FIG. 1.

Structures of N-WASP in different states. (a) Autoinhibited state. The C-terminal central (“C”) motif forms a helix and is docked to the GTPase-binding domain (GBD), whereas the C-terminal acidic (“A”) motif locks with the basic region (BR) in a cross-arm pose. Note that, following the construct for the NMR structure 1EJ5,¹¹ residues between the GBD (ending with Gln275) and the C motif (starting with Ala462) were replaced by a six-residue linker [sequence (GGS)₂]. The N-terminal 185 residues (preceding the start of the BR at Lys186) were also not included. (b) An intermediate upon activation by PIP₂. The A motif is released from the BR, but the C motif is still bound to the GBD, and three basic residues between the C-motif helix and the A motif bind to the membrane and keep the A motif in proximity to the BR. (c) A membrane-bound BR-only fragment.
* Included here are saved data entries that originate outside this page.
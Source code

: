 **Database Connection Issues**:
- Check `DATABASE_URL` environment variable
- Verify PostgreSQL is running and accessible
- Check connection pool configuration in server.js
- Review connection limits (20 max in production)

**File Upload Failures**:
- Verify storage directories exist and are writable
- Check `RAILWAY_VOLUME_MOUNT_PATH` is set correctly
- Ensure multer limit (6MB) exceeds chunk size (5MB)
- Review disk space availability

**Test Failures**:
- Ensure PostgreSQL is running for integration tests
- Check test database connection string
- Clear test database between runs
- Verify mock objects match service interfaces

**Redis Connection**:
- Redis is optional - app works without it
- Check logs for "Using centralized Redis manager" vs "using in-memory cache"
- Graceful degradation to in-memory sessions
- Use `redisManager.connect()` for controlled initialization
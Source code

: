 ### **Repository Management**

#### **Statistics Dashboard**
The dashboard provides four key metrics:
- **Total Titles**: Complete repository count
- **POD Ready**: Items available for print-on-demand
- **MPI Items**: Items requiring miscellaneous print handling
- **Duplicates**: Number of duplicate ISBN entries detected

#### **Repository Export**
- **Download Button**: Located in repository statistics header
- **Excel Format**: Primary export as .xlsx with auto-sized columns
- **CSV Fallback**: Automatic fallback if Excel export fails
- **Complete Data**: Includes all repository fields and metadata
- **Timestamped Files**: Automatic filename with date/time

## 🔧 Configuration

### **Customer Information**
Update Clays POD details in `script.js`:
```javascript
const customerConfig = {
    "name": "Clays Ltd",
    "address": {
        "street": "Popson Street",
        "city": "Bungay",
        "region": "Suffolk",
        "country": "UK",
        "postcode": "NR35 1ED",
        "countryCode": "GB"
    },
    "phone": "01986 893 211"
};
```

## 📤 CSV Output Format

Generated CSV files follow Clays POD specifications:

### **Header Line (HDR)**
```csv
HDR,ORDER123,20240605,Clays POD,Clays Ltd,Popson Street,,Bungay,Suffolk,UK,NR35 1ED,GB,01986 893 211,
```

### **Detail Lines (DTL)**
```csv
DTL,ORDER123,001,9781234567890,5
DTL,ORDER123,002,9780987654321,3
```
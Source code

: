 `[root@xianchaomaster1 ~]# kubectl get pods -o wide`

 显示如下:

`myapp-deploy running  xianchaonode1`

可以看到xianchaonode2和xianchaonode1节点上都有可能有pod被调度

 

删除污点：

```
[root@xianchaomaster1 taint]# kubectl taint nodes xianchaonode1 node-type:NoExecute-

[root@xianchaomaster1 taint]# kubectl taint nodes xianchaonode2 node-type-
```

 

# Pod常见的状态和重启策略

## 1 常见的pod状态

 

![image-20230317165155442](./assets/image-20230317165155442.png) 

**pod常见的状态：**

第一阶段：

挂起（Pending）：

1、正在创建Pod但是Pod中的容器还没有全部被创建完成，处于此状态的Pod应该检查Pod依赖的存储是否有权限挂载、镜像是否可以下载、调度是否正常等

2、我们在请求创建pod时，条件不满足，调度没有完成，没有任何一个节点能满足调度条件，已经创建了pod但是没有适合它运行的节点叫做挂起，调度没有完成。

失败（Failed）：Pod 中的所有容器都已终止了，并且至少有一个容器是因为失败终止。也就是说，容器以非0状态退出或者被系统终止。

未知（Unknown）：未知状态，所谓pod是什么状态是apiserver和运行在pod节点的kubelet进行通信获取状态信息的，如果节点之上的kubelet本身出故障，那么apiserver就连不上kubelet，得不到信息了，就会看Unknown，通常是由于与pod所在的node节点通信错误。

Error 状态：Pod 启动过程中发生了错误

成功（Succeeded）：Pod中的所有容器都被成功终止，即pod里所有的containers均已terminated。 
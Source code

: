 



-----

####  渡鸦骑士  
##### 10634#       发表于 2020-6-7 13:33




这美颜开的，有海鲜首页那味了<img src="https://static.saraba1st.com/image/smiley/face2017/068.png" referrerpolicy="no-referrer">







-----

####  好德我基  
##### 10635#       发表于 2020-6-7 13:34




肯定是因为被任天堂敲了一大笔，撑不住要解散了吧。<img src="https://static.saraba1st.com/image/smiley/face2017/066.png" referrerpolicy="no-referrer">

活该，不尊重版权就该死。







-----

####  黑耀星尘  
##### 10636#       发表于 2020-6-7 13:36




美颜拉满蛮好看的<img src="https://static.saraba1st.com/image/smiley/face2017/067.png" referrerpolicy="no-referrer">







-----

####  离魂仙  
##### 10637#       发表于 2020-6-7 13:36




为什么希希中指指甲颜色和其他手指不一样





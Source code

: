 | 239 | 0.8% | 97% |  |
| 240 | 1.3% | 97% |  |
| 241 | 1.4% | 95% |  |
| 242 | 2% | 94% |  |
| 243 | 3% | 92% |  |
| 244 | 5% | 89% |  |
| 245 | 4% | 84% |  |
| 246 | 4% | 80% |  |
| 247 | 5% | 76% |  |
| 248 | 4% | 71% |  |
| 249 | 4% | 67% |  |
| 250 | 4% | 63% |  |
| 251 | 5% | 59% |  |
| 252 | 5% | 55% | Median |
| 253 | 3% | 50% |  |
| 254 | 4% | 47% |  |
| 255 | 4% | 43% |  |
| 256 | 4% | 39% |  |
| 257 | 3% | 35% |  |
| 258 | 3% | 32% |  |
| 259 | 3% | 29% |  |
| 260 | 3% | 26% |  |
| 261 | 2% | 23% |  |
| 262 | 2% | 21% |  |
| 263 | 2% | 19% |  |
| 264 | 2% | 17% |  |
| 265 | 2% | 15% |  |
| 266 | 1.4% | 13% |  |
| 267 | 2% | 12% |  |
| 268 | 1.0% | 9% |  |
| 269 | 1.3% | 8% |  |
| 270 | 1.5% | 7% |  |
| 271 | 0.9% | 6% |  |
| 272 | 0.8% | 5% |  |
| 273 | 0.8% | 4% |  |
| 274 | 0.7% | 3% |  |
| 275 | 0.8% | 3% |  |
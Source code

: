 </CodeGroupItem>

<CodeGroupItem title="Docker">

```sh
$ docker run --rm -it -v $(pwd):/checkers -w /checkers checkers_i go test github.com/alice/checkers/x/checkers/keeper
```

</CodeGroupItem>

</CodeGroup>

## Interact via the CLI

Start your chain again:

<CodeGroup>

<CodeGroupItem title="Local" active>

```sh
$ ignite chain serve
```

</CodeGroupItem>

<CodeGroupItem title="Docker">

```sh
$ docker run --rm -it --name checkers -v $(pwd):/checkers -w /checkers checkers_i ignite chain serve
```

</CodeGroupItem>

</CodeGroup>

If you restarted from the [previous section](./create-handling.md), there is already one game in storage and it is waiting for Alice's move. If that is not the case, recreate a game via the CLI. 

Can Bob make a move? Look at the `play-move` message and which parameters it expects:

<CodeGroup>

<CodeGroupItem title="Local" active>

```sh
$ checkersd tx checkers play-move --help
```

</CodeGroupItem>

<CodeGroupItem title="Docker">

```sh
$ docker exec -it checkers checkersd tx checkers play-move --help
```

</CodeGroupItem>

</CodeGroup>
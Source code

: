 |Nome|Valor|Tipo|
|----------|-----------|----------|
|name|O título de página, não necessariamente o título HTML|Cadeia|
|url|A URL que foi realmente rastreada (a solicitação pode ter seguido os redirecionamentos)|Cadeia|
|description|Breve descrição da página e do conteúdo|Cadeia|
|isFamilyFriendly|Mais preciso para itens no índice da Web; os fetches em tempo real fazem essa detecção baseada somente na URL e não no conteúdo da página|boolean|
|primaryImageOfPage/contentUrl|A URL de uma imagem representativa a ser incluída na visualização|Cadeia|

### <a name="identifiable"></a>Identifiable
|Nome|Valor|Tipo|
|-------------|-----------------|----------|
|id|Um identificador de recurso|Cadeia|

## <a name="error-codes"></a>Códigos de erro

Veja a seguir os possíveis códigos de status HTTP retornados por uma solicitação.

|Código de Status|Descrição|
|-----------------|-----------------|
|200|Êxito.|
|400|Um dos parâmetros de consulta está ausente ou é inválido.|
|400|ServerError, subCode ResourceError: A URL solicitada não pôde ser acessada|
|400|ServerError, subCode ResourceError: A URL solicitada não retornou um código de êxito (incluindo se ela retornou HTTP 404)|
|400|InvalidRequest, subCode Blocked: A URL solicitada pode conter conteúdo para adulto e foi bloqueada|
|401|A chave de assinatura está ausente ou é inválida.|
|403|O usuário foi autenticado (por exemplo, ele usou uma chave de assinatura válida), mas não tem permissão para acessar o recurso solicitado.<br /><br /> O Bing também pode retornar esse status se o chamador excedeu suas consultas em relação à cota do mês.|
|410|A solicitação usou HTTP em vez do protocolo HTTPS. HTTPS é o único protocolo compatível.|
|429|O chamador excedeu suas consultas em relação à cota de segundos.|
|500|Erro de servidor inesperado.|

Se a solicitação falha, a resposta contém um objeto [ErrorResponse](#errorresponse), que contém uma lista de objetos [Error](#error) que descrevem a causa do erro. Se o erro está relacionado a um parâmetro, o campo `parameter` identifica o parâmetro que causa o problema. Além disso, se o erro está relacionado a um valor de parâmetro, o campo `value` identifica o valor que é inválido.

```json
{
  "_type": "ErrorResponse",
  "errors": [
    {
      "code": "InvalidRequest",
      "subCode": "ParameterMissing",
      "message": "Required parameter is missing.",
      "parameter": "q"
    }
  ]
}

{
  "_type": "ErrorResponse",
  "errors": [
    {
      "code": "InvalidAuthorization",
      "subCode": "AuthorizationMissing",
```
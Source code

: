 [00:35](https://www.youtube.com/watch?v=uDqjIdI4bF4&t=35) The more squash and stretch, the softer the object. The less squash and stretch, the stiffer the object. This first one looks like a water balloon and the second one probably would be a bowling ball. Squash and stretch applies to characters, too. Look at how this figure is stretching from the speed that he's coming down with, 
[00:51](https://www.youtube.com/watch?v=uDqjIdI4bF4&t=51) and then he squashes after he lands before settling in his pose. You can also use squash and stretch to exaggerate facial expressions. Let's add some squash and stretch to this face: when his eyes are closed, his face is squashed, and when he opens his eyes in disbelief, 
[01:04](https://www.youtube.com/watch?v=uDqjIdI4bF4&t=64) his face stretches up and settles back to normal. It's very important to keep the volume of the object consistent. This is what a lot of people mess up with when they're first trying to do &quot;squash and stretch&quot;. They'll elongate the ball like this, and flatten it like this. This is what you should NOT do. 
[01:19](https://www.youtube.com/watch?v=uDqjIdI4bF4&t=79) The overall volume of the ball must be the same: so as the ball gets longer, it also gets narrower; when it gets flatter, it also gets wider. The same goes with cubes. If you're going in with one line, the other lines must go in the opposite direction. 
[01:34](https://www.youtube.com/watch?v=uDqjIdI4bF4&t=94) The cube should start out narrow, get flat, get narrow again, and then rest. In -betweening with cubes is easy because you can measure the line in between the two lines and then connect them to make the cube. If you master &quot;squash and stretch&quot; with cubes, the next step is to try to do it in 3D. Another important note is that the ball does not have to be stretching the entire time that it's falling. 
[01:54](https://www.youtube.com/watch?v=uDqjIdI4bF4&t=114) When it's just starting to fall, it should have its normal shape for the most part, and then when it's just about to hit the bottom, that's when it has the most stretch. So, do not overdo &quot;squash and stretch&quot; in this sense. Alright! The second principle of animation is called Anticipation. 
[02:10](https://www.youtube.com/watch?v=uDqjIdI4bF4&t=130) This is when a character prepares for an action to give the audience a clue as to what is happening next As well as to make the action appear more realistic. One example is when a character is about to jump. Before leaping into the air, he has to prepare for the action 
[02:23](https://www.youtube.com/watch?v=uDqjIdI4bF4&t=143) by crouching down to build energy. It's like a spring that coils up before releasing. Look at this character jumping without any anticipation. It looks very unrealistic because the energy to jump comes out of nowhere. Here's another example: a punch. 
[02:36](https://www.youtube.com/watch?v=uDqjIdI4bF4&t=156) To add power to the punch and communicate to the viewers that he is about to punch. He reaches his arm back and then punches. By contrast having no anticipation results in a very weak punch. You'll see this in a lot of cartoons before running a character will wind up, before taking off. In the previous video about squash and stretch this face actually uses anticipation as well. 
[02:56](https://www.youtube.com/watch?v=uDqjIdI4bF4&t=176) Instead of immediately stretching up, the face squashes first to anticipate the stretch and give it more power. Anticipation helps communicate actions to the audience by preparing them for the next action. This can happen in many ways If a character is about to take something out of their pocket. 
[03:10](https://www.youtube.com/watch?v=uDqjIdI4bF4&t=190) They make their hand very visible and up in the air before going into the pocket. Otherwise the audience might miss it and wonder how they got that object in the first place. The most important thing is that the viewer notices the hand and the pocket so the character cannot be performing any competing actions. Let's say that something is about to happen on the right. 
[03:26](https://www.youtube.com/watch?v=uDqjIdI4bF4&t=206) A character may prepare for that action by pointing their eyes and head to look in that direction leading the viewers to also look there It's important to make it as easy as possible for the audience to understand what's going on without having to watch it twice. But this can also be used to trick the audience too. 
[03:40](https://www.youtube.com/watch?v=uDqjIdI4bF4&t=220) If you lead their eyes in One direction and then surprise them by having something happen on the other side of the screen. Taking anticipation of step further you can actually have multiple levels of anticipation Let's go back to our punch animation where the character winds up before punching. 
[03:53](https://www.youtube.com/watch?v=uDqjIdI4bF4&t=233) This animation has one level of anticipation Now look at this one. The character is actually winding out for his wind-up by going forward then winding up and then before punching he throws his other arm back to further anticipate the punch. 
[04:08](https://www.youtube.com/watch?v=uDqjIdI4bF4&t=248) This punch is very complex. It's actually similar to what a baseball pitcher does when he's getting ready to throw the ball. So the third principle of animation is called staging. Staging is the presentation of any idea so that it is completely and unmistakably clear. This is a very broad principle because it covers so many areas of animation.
The sequences of the BR and the A motif are also shown. (d) A BR-A fragment undergoing closed-to-open transition on the membrane surface. BR, CRIB, GBD, C, and A are in blue, yellow, green, orange, and red, respectively; linkers are in gray. Lipids are shown as surface, with PIP₂, PS, and PC headgroups in red, pink, and gray, respectively; lipid tails are in orange.